Em maio de 2023, mais uma vez por iniciativa do Sesc, tivemos a realização do 17º Palco Giratório, com espetáculos oriundos de todo o País, com ênfase em temas sociais como as chamadas (equivocadamente) minorias étnicas, quer abordando temas em torno de comunidades indígenas, quer as afro-brasileiras, e comunidades LGBT . Além do mais, Marisa Orth trouxe uma comédia que, por trás do riso, discutia importante questão social, o alcoolismo, com Barbara, que obteve grande sucesso junto ao público. Logo depois, outro espetáculo solo emocionava a todos: o fantástico Judy - O arco-íris, para mim, o melhor espetáculo do ano oriundo do centro do País, quando Luciana Braga, a partir de texto de Flávio Marinho, tendo como companhia apenas dois pianistas, conta toda a vida e a carreira da extraordinária e infeliz Judy Garland, mesclando a narrativa com sua própria história de atriz brasileira. Eu ficaria horas e horas assistindo a este espetáculo, sem cansar...
Nem tão bem sucedido foi outro espetáculo solo, O espantalho, texto de Werner Schünemann e Bob Bahlis, trazendo de volta a Porto Alegre o ator de Novo Hamburgo que fez sucesso em todo o País, nas telonas do cinema e nas telinhas da televisão. Logo depois, Mirne Spritzer e Sérgio Lulkin, também de volta aos palcos, mesmo que não tenham saído da cidade, emocionaram com seu Terra sem mapa, outro dos grandes espetáculos desta temporada, trabalho de se ver mais de uma vez, tal a sua poesia e sensibilidade.
Porto Alegre, então, foi invadido pelo Circo Mirage, do ator Marcos Frota que, durante vários meses, encantou gente grande e pequena e se integrou à vida da cidade, como se daqui fosse.

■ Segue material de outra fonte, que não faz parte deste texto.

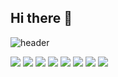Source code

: ## Hi there 👋

<!--
**yj08-80/yj08-80** is a ✨ _special_ ✨ repository because its `README.md` (this file) appears on your GitHub profile.

Here are some ideas to get you started:

- 🔭 I’m currently working on ...
- 🌱 I’m currently learning ...
- 👯 I’m looking to collaborate on ...
- 🤔 I’m looking for help with ...
- 💬 Ask me about ...
- 📫 How to reach me: ...
- 😄 Pronouns: ...
- ⚡ Fun fact: ...
-->
![header](https://capsule-render.vercel.app/api?type=waving&color=auto&height=300&section=header&text=JEONGYUJIN's%20GITHUB&fontSize=90)


<img src="https//img.shields.io/badge/HTML5-E34F26?style=flat-square&logo=html5&logoColor=white">
<img src="https//img.shields.io/badge/CSS3-1572B6?style=flat-square&logo=html5&logoColor=white">
<img src="https//img.shields.io/badge/JavaScript-F7DF1E?style=flat-square&logo=html5&logoColor=white">
<img src="https//img.shields.io/badge/=React-61DAFB?style=flat-square&logo=html5&logoColor=white">
<img src="https//img.shields.io/badge/=Java-007396?style=flat-square&logo=html5&logoColor=white">
<img src="https//img.shields.io/badge/=Spring-6DB33F?style=flat-square&logo=html5&logoColor=white">
<img src="https//img.shields.io/badge/=VisualStudioCode-007ACC?style=flat-square&logo=html5&logoColor=white">
<img src="https//img.shields.io/badge/=IntelliJ-000000?style=flat-square&logo=html5&logoColor=white">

E então, veio a segunda ópera da Companhia de Ópera, Os palhaços: mais uma vez, o trabalho liderado por Flávio Leite, inclusive com a participação do Grupo Tholl, mobilizou o público que lotou as três récitas. O espaço cultural da Vila Flores, por seu lado, mostrou-nos uma engraçada encenação de teatro de bonecos, Kasper e a cerveja do Papa, que encantou a todos: deveria ter ficado mais tempo. E os nossos grupos teatrais continuaram festejando seus aniversários, mostrando que há uma resiliência evidente de nossos artistas ao decidirem não deixar a cidade por alegados grandes centros. A Geda Cia. de Dança comemorou 40 anos com o espetáculo Andaime (Des)Construção do amor que trazia, ainda as coreografias de A piscina e Às vezes eu Kahlo.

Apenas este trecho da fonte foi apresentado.